**Description of the task:** How many lines below contain the word "Player"? Reply solely with the number.

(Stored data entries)
↓
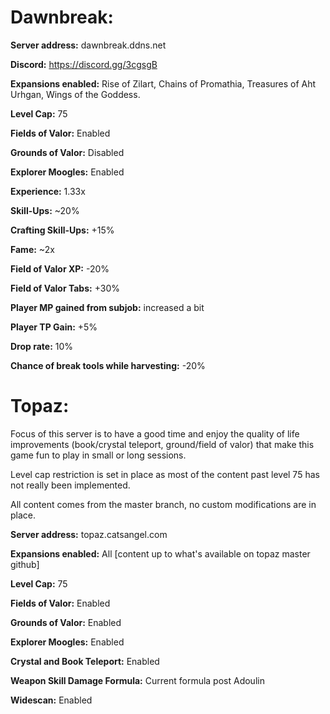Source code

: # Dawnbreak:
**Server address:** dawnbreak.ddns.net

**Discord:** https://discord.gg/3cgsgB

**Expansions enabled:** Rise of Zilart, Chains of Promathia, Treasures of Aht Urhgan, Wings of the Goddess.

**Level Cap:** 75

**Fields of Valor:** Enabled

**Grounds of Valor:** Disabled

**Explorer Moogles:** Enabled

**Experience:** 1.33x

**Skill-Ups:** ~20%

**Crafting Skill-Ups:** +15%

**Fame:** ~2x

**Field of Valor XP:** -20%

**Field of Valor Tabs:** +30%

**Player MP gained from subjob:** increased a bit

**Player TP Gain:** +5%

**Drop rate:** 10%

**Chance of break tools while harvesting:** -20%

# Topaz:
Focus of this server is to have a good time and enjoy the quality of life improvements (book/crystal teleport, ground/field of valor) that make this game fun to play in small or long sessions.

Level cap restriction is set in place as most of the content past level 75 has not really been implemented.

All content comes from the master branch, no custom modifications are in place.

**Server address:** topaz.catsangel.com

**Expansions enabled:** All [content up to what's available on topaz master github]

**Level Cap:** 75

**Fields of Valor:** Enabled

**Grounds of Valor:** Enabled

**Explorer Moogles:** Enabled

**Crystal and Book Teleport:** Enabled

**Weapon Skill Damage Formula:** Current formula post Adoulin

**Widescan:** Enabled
↑
**Answer to this problem:** 2